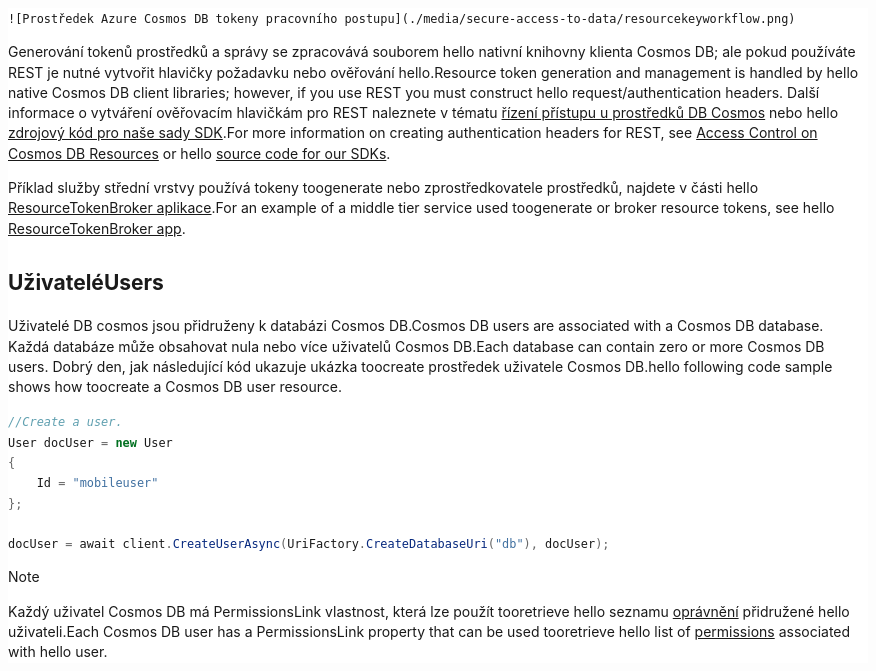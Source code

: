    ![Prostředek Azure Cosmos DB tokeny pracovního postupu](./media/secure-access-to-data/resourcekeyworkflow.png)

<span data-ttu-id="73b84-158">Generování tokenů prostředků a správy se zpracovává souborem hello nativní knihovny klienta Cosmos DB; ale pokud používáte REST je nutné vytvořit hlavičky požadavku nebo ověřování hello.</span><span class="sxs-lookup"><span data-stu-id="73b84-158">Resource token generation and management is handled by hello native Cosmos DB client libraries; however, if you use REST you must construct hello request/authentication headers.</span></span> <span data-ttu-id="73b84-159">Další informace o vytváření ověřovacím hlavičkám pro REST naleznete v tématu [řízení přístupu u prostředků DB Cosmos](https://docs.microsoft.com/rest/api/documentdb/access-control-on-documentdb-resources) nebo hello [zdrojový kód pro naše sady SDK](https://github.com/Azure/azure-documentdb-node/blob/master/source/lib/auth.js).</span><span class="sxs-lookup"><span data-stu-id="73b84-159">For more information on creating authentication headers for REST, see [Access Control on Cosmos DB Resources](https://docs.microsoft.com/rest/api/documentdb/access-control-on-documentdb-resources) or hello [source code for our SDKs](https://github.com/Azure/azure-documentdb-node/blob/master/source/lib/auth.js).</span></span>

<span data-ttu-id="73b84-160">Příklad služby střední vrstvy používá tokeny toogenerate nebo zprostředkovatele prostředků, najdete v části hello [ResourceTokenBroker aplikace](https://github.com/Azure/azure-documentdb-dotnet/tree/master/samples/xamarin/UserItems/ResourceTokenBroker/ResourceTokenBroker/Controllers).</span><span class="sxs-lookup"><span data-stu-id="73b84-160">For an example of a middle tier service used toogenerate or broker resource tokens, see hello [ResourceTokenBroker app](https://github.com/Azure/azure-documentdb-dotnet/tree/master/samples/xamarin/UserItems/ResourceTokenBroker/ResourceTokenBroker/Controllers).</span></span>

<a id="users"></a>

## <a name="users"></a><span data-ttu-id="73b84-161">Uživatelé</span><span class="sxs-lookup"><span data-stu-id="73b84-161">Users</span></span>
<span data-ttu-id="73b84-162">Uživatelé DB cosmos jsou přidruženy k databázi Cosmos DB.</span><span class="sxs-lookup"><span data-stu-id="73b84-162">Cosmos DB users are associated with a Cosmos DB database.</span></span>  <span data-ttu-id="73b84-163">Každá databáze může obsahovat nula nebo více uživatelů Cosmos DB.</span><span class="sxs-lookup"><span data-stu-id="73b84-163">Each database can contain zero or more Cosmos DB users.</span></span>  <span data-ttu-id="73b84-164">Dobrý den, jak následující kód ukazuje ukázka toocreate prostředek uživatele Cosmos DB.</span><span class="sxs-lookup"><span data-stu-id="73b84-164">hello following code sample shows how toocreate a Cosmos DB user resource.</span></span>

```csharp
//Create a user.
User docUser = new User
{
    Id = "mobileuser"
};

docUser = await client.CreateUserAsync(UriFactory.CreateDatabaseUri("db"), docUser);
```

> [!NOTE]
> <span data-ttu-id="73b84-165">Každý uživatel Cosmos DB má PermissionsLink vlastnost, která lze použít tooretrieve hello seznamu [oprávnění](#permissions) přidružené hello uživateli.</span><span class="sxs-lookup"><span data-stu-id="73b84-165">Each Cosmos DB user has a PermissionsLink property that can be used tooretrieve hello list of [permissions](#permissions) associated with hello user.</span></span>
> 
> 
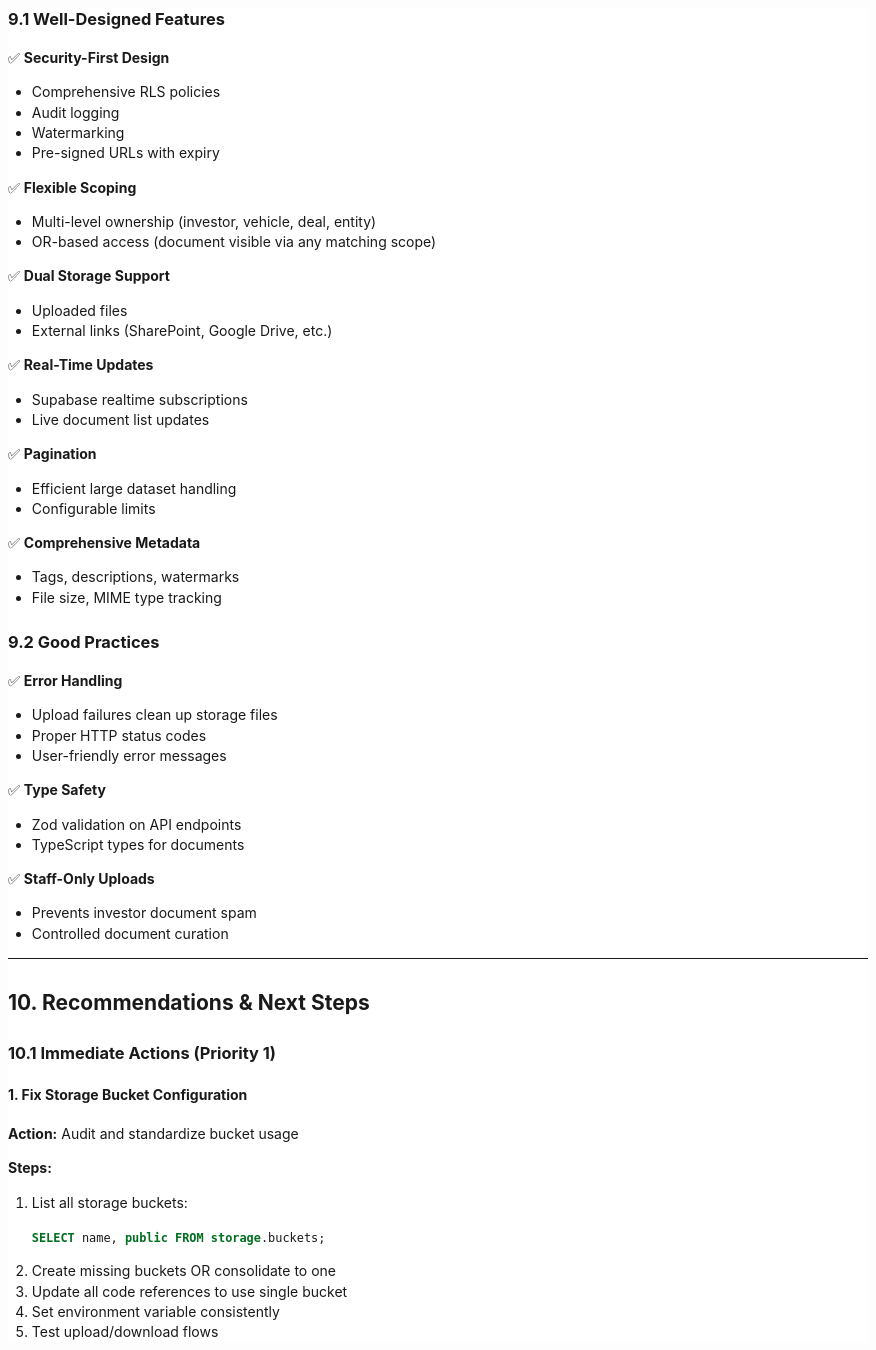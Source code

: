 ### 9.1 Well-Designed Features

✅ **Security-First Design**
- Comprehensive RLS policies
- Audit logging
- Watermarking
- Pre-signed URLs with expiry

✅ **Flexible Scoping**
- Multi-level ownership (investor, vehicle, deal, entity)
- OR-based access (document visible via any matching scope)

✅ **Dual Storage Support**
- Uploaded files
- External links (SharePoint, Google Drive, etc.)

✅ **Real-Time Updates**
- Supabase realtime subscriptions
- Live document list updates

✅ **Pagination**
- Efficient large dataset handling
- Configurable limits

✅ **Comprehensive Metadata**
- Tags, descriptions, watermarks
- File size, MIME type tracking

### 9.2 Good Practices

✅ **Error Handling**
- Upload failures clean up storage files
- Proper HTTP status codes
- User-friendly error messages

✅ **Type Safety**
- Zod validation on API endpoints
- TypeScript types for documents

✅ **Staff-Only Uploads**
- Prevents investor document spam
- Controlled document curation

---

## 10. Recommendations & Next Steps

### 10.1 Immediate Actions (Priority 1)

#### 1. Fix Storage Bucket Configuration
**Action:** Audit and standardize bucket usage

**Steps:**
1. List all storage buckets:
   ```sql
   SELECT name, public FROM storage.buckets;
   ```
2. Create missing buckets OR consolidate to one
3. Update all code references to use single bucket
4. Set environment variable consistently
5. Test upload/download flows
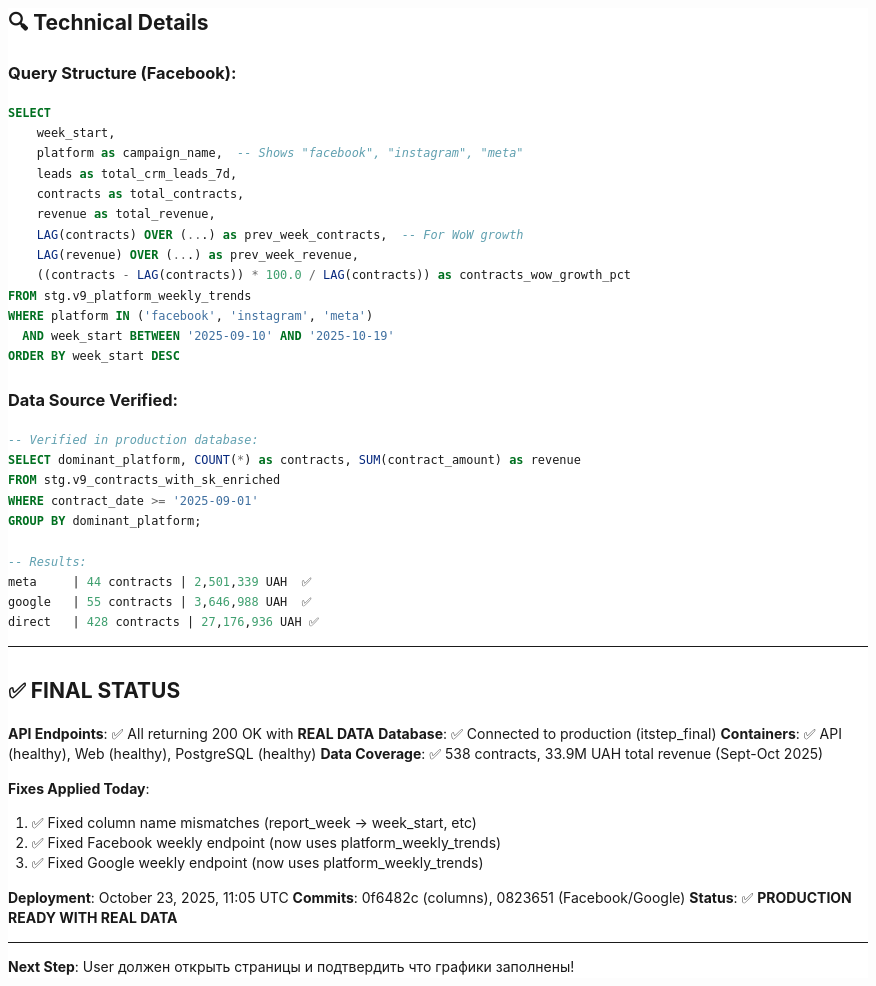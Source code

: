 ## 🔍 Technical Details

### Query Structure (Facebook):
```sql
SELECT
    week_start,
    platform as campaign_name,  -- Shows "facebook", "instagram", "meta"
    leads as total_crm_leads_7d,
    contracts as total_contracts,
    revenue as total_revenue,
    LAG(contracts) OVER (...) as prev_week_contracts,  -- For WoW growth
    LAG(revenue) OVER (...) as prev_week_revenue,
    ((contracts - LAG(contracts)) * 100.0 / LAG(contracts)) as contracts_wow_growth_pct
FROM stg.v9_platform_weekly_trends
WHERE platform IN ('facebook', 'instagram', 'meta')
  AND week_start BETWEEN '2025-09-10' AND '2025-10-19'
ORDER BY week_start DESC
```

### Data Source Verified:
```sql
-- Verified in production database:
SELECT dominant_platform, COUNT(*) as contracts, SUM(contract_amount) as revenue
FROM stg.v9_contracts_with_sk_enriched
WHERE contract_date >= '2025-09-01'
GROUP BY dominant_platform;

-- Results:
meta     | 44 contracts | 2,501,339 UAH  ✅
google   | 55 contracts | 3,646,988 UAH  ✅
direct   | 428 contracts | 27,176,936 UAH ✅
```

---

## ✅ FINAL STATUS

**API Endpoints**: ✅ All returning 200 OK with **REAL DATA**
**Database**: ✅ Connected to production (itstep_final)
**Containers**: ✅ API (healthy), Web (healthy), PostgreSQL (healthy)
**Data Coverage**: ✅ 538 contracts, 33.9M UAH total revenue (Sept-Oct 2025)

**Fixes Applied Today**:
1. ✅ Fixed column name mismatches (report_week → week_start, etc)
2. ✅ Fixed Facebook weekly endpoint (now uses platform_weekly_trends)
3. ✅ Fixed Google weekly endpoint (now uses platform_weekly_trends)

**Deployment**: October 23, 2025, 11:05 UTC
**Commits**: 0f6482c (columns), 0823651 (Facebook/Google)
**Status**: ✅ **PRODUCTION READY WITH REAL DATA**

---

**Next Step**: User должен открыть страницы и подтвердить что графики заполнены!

• _HOW TO COMPLETE THIS TASK_
Write out only the lines from the one containing "to production (itstep_final)" through the end of the listing above, exactly as they stand.

• _TASK SOLUTION_
**Database**: ✅ Connected to production (itstep_final)
**Containers**: ✅ API (healthy), Web (healthy), PostgreSQL (healthy)
**Data Coverage**: ✅ 538 contracts, 33.9M UAH total revenue (Sept-Oct 2025)

**Fixes Applied Today**:
1. ✅ Fixed column name mismatches (report_week → week_start, etc)
2. ✅ Fixed Facebook weekly endpoint (now uses platform_weekly_trends)
3. ✅ Fixed Google weekly endpoint (now uses platform_weekly_trends)

**Deployment**: October 23, 2025, 11:05 UTC
**Commits**: 0f6482c (columns), 0823651 (Facebook/Google)
**Status**: ✅ **PRODUCTION READY WITH REAL DATA**

---

**Next Step**: User должен открыть страницы и подтвердить что графики заполнены!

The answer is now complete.